Também passeávamos pelos canteiros de antúrios estourando as sementes de marias-sem vergonha. Às vezes jogávamos bola no quarto, como o meu neto faz agora, e quando chovia, eu lia pra ela, Monteiro Lobato, pois Vêla era muito intuitiva e só gostava de aprender alguma coisa com a experiência.

Com o tempo, Vêla passou a falar inglês influenciada pelos filmes da Metro que ia ver comigo. E como nesses filmes também arranjou um namorado que ela beijava com a boca colada no espelho do banheiro. Mas quando eu arranjei meu primeiro namorado, de verdade, ciumenta, fugiu de mim. Fiquei muito tempo sem vê-la. Enjoei do namorado, tinha vergonha de tudo. Então, sem Vêla, sentia um tédio terrível e não tinha companhia  pra passear no jardim. Falar com quem? Então pegava um livro da Narizinho pra me divertir, mas não adiantava, me dava sono. Dormia.

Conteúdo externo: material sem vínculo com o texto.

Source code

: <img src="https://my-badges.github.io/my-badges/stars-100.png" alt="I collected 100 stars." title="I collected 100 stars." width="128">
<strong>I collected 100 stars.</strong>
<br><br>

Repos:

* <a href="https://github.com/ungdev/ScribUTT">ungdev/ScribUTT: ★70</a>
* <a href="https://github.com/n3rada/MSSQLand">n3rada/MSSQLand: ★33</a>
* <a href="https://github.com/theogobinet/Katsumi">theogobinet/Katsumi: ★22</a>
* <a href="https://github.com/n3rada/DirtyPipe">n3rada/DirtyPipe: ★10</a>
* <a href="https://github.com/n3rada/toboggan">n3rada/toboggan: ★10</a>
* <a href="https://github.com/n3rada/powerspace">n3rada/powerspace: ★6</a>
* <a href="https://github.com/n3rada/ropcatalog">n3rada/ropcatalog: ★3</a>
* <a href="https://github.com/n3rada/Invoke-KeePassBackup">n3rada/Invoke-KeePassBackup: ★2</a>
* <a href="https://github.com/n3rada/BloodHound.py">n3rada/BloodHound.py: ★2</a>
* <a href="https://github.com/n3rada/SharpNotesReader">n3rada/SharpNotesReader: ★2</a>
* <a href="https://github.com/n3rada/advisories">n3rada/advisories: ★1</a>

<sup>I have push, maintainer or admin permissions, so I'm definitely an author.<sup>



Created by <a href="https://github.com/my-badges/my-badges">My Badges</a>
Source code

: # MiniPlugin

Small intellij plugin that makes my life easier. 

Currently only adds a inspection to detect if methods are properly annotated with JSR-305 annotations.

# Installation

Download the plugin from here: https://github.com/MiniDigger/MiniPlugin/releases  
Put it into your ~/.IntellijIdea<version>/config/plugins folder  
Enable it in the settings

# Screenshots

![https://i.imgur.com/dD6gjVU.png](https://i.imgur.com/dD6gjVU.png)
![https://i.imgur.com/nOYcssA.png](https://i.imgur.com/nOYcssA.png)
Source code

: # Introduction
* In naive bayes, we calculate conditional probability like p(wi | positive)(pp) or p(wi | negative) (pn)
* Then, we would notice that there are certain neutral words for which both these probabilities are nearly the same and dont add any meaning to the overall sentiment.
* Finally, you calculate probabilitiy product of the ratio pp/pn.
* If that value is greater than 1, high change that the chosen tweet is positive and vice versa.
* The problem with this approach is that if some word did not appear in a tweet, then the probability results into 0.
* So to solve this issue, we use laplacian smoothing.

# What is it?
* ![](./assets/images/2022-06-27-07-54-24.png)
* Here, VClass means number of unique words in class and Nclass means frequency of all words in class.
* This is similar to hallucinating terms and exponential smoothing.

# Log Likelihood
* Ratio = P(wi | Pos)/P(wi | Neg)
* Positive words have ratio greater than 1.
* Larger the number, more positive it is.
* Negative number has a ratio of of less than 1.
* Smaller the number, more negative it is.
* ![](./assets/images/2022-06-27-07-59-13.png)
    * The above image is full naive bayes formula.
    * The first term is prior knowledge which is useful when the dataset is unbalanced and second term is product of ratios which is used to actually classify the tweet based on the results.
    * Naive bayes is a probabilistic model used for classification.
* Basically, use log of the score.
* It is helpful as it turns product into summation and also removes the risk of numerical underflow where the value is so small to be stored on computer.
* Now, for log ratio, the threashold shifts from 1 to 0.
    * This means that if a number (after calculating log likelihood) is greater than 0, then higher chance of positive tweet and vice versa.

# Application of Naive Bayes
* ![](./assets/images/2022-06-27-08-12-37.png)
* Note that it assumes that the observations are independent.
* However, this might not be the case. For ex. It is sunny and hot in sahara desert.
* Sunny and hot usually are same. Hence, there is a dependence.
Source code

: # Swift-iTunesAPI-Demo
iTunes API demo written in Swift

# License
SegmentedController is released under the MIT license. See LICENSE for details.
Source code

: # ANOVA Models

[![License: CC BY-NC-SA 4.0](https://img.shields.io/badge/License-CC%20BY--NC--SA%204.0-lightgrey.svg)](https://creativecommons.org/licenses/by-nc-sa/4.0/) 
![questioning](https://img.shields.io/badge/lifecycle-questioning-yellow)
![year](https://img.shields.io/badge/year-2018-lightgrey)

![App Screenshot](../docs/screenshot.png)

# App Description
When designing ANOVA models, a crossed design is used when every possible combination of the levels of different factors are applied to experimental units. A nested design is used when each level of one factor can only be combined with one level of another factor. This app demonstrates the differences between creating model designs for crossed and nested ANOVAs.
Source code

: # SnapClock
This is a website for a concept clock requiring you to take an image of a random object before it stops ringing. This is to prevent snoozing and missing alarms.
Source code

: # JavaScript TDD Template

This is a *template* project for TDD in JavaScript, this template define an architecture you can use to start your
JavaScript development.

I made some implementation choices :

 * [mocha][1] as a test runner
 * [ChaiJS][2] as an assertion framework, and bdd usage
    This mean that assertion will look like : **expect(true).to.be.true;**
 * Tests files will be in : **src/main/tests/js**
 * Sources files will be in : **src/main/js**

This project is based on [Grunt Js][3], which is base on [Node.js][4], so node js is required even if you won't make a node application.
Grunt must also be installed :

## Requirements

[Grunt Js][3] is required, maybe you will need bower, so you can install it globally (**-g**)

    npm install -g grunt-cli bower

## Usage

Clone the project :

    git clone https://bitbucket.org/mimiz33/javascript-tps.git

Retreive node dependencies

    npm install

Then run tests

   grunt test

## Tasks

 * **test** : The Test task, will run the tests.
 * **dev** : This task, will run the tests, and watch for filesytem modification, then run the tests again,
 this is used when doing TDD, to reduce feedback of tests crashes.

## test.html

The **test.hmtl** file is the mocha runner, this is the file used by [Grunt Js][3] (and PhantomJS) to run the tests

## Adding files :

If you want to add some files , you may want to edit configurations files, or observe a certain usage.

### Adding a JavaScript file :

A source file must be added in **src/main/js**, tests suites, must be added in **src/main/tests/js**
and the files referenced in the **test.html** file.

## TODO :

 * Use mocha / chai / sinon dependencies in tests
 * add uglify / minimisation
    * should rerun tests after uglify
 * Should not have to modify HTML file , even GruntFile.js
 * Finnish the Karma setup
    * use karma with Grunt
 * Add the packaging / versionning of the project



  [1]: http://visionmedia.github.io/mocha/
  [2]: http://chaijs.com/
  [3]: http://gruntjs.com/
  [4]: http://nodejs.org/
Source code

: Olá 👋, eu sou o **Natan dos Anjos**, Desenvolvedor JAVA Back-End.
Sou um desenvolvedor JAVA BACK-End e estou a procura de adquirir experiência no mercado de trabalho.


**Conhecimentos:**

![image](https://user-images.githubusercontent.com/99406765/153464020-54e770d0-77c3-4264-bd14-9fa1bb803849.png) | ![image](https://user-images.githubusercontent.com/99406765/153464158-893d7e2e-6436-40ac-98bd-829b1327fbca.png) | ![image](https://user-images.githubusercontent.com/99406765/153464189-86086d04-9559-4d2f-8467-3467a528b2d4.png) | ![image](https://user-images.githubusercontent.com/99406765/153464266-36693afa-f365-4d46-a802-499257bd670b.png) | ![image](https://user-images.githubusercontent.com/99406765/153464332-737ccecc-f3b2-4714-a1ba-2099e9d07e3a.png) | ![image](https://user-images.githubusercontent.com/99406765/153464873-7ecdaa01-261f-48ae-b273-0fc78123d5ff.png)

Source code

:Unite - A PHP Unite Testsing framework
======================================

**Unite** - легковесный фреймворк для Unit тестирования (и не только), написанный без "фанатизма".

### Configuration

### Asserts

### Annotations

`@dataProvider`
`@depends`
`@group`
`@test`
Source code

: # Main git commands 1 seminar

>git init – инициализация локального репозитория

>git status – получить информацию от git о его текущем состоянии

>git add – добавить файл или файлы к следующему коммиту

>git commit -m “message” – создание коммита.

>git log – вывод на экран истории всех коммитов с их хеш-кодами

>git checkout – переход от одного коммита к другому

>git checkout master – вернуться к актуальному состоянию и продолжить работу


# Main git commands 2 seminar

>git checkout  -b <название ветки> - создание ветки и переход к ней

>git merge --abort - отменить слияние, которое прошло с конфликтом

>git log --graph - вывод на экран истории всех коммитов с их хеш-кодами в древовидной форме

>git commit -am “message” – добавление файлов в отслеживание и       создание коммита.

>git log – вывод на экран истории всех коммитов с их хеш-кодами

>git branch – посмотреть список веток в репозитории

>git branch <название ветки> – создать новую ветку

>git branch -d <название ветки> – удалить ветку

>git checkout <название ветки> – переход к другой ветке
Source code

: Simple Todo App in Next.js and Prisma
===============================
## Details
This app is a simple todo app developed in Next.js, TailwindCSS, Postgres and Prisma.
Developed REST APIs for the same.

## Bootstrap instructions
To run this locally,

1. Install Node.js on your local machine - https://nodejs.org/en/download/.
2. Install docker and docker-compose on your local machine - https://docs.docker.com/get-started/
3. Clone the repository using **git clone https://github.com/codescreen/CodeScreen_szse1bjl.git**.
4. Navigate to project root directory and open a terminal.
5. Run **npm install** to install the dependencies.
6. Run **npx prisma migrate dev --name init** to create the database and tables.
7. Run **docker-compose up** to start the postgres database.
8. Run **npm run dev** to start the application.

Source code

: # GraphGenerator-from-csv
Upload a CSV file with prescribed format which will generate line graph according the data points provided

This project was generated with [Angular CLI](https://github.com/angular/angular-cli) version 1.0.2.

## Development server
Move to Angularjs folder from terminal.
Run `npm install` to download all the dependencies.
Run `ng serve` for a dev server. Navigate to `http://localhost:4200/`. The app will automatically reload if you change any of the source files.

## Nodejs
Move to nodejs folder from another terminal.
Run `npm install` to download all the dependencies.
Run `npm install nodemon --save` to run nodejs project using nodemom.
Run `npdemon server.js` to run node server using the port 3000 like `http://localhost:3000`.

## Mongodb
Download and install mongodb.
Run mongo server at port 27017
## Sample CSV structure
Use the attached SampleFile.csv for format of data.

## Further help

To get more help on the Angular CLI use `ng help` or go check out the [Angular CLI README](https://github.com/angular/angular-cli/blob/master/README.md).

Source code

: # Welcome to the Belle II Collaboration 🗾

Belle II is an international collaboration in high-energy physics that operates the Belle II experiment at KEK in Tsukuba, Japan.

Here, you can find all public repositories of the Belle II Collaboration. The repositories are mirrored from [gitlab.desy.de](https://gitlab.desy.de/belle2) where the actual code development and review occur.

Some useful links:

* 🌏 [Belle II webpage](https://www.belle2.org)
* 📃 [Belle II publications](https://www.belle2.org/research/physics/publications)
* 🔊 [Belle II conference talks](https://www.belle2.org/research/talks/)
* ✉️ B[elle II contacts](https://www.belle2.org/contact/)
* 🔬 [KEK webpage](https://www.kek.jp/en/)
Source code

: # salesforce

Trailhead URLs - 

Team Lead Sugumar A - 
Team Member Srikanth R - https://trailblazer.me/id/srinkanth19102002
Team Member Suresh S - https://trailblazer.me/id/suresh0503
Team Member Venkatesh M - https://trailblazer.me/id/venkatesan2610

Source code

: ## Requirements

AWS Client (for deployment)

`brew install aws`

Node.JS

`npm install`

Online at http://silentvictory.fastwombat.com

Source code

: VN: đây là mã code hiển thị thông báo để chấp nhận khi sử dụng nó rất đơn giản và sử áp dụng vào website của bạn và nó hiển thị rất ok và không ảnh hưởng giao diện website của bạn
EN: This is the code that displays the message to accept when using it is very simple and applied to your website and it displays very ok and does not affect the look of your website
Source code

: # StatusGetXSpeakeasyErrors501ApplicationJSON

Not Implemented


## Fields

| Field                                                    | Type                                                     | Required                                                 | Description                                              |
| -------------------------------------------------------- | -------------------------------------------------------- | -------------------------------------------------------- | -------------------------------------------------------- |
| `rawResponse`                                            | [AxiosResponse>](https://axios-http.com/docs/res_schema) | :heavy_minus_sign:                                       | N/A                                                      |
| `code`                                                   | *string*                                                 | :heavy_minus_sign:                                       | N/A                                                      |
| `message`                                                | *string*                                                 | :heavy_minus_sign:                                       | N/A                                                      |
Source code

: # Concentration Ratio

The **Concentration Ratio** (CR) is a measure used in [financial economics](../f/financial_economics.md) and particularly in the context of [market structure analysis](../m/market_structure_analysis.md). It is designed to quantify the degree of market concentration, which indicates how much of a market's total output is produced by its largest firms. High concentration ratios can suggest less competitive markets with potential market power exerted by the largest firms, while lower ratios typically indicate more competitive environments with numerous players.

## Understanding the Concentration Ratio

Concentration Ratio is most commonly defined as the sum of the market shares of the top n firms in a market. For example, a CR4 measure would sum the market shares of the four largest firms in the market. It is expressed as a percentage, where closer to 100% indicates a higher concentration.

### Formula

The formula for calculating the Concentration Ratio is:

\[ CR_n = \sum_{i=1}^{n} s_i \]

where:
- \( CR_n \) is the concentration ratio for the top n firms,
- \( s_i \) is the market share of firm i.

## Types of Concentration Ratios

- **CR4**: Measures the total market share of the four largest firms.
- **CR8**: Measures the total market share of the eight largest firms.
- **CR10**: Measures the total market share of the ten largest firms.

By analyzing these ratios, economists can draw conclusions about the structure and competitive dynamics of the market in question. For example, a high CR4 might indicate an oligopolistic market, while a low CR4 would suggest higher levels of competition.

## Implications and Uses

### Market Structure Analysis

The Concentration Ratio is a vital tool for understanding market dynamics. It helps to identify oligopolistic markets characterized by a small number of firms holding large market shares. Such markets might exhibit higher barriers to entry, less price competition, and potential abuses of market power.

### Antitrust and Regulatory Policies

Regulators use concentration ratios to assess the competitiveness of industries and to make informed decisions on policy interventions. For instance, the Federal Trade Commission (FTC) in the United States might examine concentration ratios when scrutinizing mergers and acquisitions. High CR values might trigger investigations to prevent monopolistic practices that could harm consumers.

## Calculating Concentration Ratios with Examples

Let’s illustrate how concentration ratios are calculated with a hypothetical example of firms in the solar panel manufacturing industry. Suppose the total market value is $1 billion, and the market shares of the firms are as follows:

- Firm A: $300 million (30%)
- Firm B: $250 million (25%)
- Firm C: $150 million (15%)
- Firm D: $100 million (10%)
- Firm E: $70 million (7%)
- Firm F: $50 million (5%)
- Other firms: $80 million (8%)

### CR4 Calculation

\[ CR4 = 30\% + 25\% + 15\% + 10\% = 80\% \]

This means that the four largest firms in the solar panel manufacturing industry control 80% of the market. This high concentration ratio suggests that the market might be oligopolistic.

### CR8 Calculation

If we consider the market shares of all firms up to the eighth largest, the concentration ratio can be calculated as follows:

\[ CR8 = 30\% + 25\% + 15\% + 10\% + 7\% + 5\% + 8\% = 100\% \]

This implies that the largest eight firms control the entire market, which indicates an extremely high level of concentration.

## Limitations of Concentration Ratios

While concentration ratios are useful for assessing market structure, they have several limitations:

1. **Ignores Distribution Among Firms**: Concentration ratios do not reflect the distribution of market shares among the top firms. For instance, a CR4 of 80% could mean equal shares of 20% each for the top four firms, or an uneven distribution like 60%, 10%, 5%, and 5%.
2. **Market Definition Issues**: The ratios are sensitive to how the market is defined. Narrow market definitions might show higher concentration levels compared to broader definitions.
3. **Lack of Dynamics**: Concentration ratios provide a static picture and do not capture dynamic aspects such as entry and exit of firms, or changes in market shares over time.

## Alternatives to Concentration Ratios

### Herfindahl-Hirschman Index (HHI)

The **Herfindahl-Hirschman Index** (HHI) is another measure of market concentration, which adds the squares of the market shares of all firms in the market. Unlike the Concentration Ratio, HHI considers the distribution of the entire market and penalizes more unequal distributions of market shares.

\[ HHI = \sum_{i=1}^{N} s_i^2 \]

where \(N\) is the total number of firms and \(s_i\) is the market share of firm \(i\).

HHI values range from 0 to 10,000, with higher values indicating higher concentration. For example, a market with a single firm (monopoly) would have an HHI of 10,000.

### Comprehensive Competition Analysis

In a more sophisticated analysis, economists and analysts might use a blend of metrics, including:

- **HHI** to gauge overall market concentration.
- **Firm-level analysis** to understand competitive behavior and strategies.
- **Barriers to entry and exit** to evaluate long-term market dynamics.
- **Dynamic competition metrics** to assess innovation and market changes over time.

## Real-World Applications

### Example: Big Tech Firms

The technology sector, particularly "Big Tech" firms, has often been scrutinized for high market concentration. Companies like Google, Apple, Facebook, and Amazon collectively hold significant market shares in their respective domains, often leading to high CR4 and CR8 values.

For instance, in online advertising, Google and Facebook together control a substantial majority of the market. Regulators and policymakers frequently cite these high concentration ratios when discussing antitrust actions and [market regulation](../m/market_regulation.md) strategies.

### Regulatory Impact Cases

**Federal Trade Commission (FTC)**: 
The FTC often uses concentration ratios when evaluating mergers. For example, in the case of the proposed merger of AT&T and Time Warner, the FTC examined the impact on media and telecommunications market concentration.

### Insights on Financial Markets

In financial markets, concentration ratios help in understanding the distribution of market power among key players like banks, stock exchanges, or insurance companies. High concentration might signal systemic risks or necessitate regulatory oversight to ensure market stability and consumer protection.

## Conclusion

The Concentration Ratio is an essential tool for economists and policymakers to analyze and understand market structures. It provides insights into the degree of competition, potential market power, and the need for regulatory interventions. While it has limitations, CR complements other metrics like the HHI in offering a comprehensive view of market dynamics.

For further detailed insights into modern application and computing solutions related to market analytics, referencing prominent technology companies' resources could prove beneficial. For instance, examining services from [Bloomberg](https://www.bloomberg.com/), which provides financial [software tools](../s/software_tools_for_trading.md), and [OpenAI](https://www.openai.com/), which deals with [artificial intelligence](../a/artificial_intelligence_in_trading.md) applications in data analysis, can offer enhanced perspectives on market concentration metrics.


Então tomei uma providencia: saí com muita dificuldade da cama, coloquei meus óculos escuros por causa do sol, pois não estava mais habituada a ele, e comecei uma busca ferrenha atrás de Vêla. Passei novamente a ir à praia, fazer ginástica, nadar, mas voltava pra casa vazia, pensando: "Esse dia não valeu. Tomara que comece logo um outro." Era difícil acordar sem tê-la ao meu lado. Mas, num dia mais luminoso, resolvi esquecer de minha amiga imaginária: "Ah, é? Tá fazendo doce? Pois vou me divertir sozinha!". Foi quando ouvi suas gargalhadas brincando com a verdade no fundo do poço.

Desde esse dia não me abandonou mais Temos viajado por esse mundo de Deus! Até já a apresentei a alguns amigos mais íntimos.

E às vezes ainda saio das festas mais barulhentas pra encontrar com ela numa ilha deserta e seguimos, contentes, o caminho do mar.